Research Studies

- Patients must have histologically/pathologically confirmed Stage IIIA or Stage IIIB colon adenocarcinoma (T1-3, N1/N1c) with R0 resection accordingly to AJCC 8th edition criteria. NOTE: Patients with pathologic stages II or IIIC colon adenocarcinoma with R0 resection who have a commercially obtained Signatera ctDNA+ve assay result post-operatively meeting all timelines and eligibility requirements otherwise, are eligible for enrollment and inclusion in Cohort B. - No radiographic evidence of overt metastatic disease within 28 days prior to study entry (CT with IV contrast or MRI imaging is acceptable and must include chest, abdomen, and pelvis). - The distal extent of the tumor must be ≥ 12 cm from the anal verge on colonoscopy or above the peritoneal reflection as documented during surgery or on pathology specimen (i.e., excluding rectal adenocarcinomas warranting treatment with chemoradiation). - The patient must have had an en bloc complete gross resection of tumor (curative resection). Patients who have had a two-stage surgical procedure, to first provide a decompressive colostomy and then in a later procedure to have the definitive surgical resection, are eligible. - The resected tumor specimen and a blood specimen from patients with Stage IIIA or Stage IIIB colon cancer must have central testing for ctDNA using the Signatera assay by Natera. - Tumor must be documented as microsatellite stable or have intact mismatch repair proteins through CLIA-approved laboratory testing.
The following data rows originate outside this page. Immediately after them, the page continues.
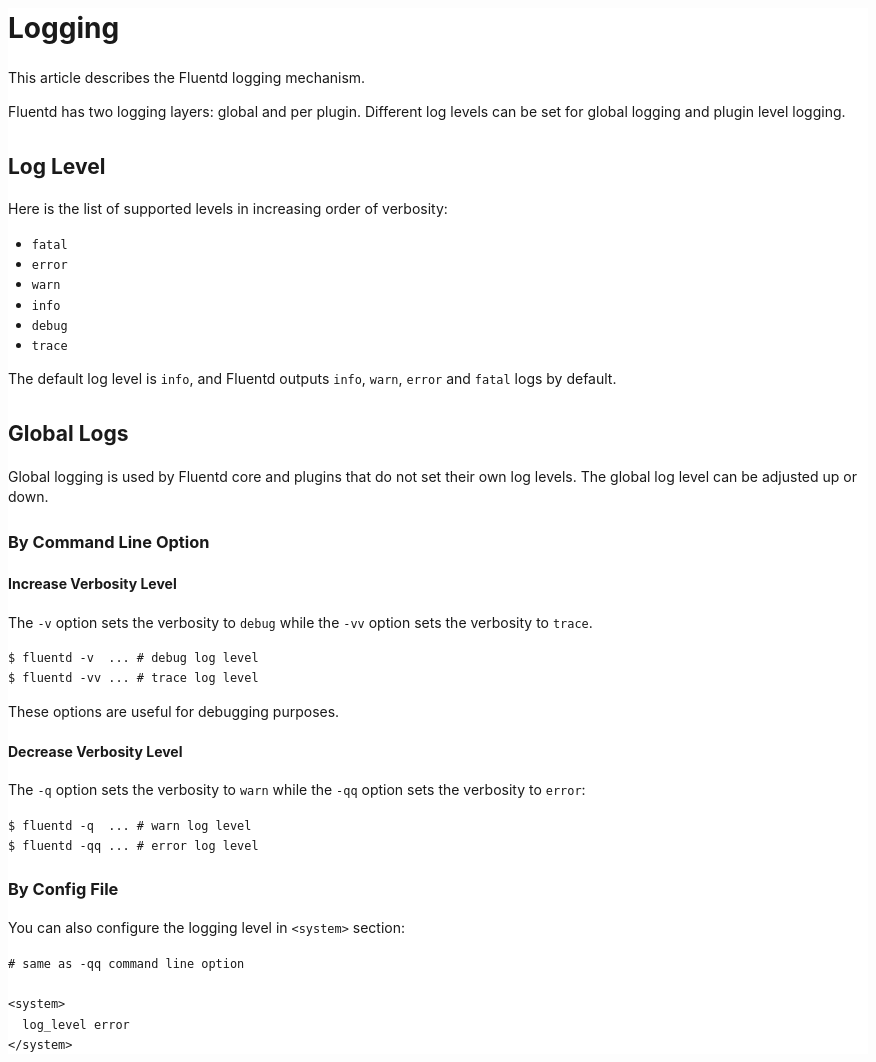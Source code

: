 # Logging

This article describes the Fluentd logging mechanism.

Fluentd has two logging layers: global and per plugin. Different log levels can be set for global logging and plugin level logging.

## Log Level

Here is the list of supported levels in increasing order of verbosity:

* `fatal`
* `error`
* `warn`
* `info`
* `debug`
* `trace`

The default log level is `info`, and Fluentd outputs `info`, `warn`, `error` and `fatal` logs by default.

## Global Logs

Global logging is used by Fluentd core and plugins that do not set their own log levels. The global log level can be adjusted up or down.

### By Command Line Option

#### Increase Verbosity Level

The `-v` option sets the verbosity to `debug` while the `-vv` option sets the verbosity to `trace`.

```text
$ fluentd -v  ... # debug log level
$ fluentd -vv ... # trace log level
```

These options are useful for debugging purposes.

#### Decrease Verbosity Level

The `-q` option sets the verbosity to `warn` while the `-qq` option sets the verbosity to `error`:

```text
$ fluentd -q  ... # warn log level
$ fluentd -qq ... # error log level
```

### By Config File

You can also configure the logging level in `<system>` section:

```text
# same as -qq command line option

<system>
  log_level error
</system>
```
Patients whose tumors are MSI-H or dMMR are excluded. - The interval between surgery (post-operative Day 7) and study entry must be no more than 60 days. - NOT PERMITTED: Any prior systemic chemotherapy, targeted therapy, or immunotherapy; or radiation therapy administered as treatment for colorectal cancer (e.g., primary colon adenocarcinomas for which treatment with neoadjuvant chemotherapy and/or radiation is warranted are not permitted).